地震や津波、豪雨、土砂災害など自然災害で大きな被害を受けた時、どうやって生活を取り戻していけばいいのか。被災した人たちだけでなく、その前から一人ひとりが防災として知識を備える必要があるのでは――。 【映像】被災時に知っておきたい“お金と支援” 専門家解説 被災時に知っておきたい“お金と支援”について、「災害復興法学」を創設し政府への提言なども行っている気象予報士兼弁護士の岡本正氏が解説する。
■「罹災証明書」とお金の支援
「罹災証明書」とは、災害発生時、被災者から申請があった場合に、市町村長が住家などの被害状況を調査し、被害の程度を証明する書面のこと。これが各種被災者支援の判断材料になることから、岡本弁護士は「被災者みなさんに申請してもらいたいもので、はじめの一歩に位置づけられる」と重要性を指摘する。 誤解されるのが、「罹災証明書の申請には自宅の写真撮影が必須」「罹災証明書が無いと被災者としての支援は受けられない」「罹災証明書発行後は被害認定を変えることはできない」といったもの。

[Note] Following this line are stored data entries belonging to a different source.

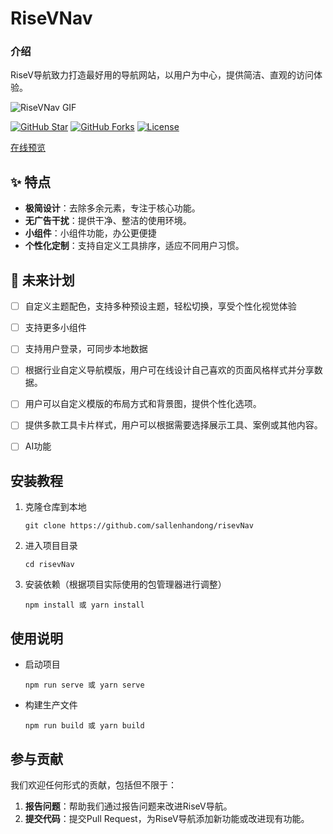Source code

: # RiseVNav

### 介绍
RiseV导航致力打造最好用的导航网站，以用户为中心，提供简洁、直观的访问体验。


![RiseVNav GIF](risevnav.gif)

[![GitHub Star](https://img.shields.io/github/stars/sallenhandong/risevNav.svg)](https://github.com/sallenhandong/risevNav)
[![GitHub Forks](https://img.shields.io/github/forks/sallenhandong/risevNav.svg)](https://github.com/sallenhandong/risevNav)
[![License](https://img.shields.io/badge/License-Apache%202.0-brightgreen.svg)](https://opensource.org/licenses/Apache-2.0)


[在线预览](https://nav.risev.cn)

##  :sparkles: 特点
- **极简设计**：去除多余元素，专注于核心功能。
- **无广告干扰**：提供干净、整洁的使用环境。
- **小组件**：小组件功能，办公更便捷
- **个性化定制**：支持自定义工具排序，适应不同用户习惯。

##  :star2: 未来计划
- [ ]  自定义主题配色，支持多种预设主题，轻松切换，享受个性化视觉体验
- [ ]  支持更多小组件
- [ ]  支持用户登录，可同步本地数据
- [ ]  根据行业自定义导航模版，用户可在线设计自己喜欢的页面风格样式并分享数据。
- [ ]  用户可以自定义模版的布局方式和背景图，提供个性化选项。
- [ ]  提供多款工具卡片样式，用户可以根据需要选择展示工具、案例或其他内容。
- [ ]  AI功能


## 安装教程
1. 克隆仓库到本地
   ```
   git clone https://github.com/sallenhandong/risevNav
   ```
2. 进入项目目录
   ```
   cd risevNav
   ```
3. 安装依赖（根据项目实际使用的包管理器进行调整）
   ```
   npm install 或 yarn install
   ```

## 使用说明
- 启动项目
  ```
  npm run serve 或 yarn serve
  ```
- 构建生产文件
  ```
  npm run build 或 yarn build
  ```

## 参与贡献
我们欢迎任何形式的贡献，包括但不限于：
1. **报告问题**：帮助我们通过报告问题来改进RiseV导航。
2. **提交代码**：提交Pull Request，为RiseV导航添加新功能或改进现有功能。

1つ目について、岡本弁護士は「“いろいろな方向から写真を撮って”とよく言われるが、写真が必ずいる仕組みにはなっていない。明らかな全壊で、その写真があることで証明書が早く発行されるメリットはあるかもしれないが、ないならないで市町村側が調査する。“写真がないから…”と躊躇する必要はなく、まず申請することを考えてほしい。後の証拠として撮っておくことは推奨するが、(倒壊可能性のある家への立ち入りなど)危険を犯す必要まではない」と述べる。 また、2、3つ目について、「罹災証明書の全壊・半壊の区分は便利で、支援に活用されるが、あらゆる制度が利用に際して罹災証明書を必須としているわけではない」「最初の認定に納得がいかない時は、二次調査・再調査をお願いすることができる」とした。
「被災者生活再建支援金」制度によって、最も住宅の被害が大きい全壊や、長期避難となった場合は、最大で300万円の現金給付を受けることができる。岡本弁護士は「この制度自体があまり知られていない。罹災証明書があると、ここで申請をしやすくなる」と説明。